** WORK TO COMPLETE **
In the entries below, the lines from the one with "If a user's" through the one with "The following is" are to be copied exactly; both ends count.

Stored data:
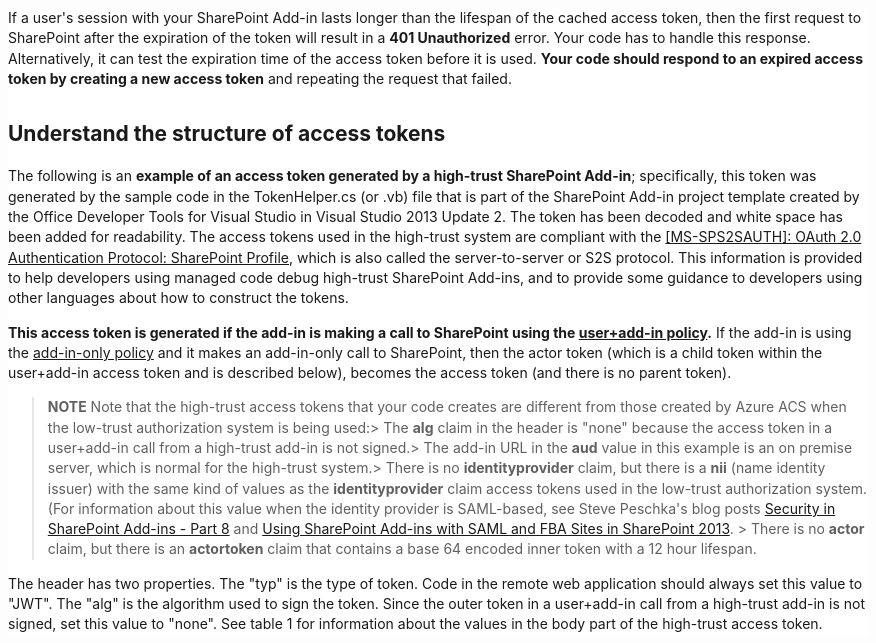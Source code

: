     
    
If a user's session with your SharePoint Add-in lasts longer than the lifespan of the cached access token, then the first request to SharePoint after the expiration of the token will result in a **401 Unauthorized** error. Your code has to handle this response. Alternatively, it can test the expiration time of the access token before it is used. **Your code should respond to an expired access token by creating a new access token** and repeating the request that failed.
  
    
    

## Understand the structure of access tokens
<a name="Structure"> </a>

The following is an **example of an access token generated by a high-trust SharePoint Add-in**; specifically, this token was generated by the sample code in the TokenHelper.cs (or .vb) file that is part of the SharePoint Add-in project template created by the Office Developer Tools for Visual Studio in Visual Studio 2013 Update 2. The token has been decoded and white space has been added for readability. The access tokens used in the high-trust system are compliant with the [[MS-SPS2SAUTH]: OAuth 2.0 Authentication Protocol: SharePoint Profile](http://msdn.microsoft.com/library/05f9759b-0fa4-45ff-bd4b-0d7d254e7010.aspx), which is also called the server-to-server or S2S protocol. This information is provided to help developers using managed code debug high-trust SharePoint Add-ins, and to provide some guidance to developers using other languages about how to construct the tokens.
  
    
    
 **This access token is generated if the add-in is making a call to SharePoint using the  [user+add-in policy](add-in-authorization-policy-types-in-sharepoint-2013.md).** If the add-in is using the [add-in-only policy](add-in-authorization-policy-types-in-sharepoint-2013.md) and it makes an add-in-only call to SharePoint, then the actor token (which is a child token within the user+add-in access token and is described below), becomes the access token (and there is no parent token).
  
    
    

> **NOTE**
>  Note that the high-trust access tokens that your code creates are different from those created by Azure ACS when the low-trust authorization system is being used:>  The **alg** claim in the header is "none" because the access token in a user+add-in call from a high-trust add-in is not signed.>  The add-in URL in the **aud** value in this example is an on premise server, which is normal for the high-trust system.>  There is no **identityprovider** claim, but there is a **nii** (name identity issuer) with the same kind of values as the **identityprovider** claim access tokens used in the low-trust authorization system. (For information about this value when the identity provider is SAML-based, see Steve Peschka's blog posts [Security in SharePoint Add-ins - Part 8](http://blogs.technet.com/b/speschka/archive/2013/08/01/security-in-sharepoint-apps-part-8.aspx) and [Using SharePoint Add-ins with SAML and FBA Sites in SharePoint 2013](http://blogs.technet.com/b/speschka/archive/2012/12/07/using-sharepoint-apps-with-saml-and-fba-sites-in-sharepoint-2013.aspx). >  There is no **actor** claim, but there is an **actortoken** claim that contains a base 64 encoded inner token with a 12 hour lifespan.
  
    
    

The header has two properties. The "typ" is the type of token. Code in the remote web application should always set this value to "JWT". The "alg" is the algorithm used to sign the token. Since the outer token in a user+add-in call from a high-trust add-in is not signed, set this value to "none". See table 1 for information about the values in the body part of the high-trust access token.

** REPLY TO THE EXERCISE **
If a user's session with your SharePoint Add-in lasts longer than the lifespan of the cached access token, then the first request to SharePoint after the expiration of the token will result in a **401 Unauthorized** error. Your code has to handle this response. Alternatively, it can test the expiration time of the access token before it is used. **Your code should respond to an expired access token by creating a new access token** and repeating the request that failed.
  
    
    

## Understand the structure of access tokens
<a name="Structure"> </a>

The following is an **example of an access token generated by a high-trust SharePoint Add-in**; specifically, this token was generated by the sample code in the TokenHelper.cs (or .vb) file that is part of the SharePoint Add-in project template created by the Office Developer Tools for Visual Studio in Visual Studio 2013 Update 2. The token has been decoded and white space has been added for readability. The access tokens used in the high-trust system are compliant with the [[MS-SPS2SAUTH]: OAuth 2.0 Authentication Protocol: SharePoint Profile](http://msdn.microsoft.com/library/05f9759b-0fa4-45ff-bd4b-0d7d254e7010.aspx), which is also called the server-to-server or S2S protocol. This information is provided to help developers using managed code debug high-trust SharePoint Add-ins, and to provide some guidance to developers using other languages about how to construct the tokens.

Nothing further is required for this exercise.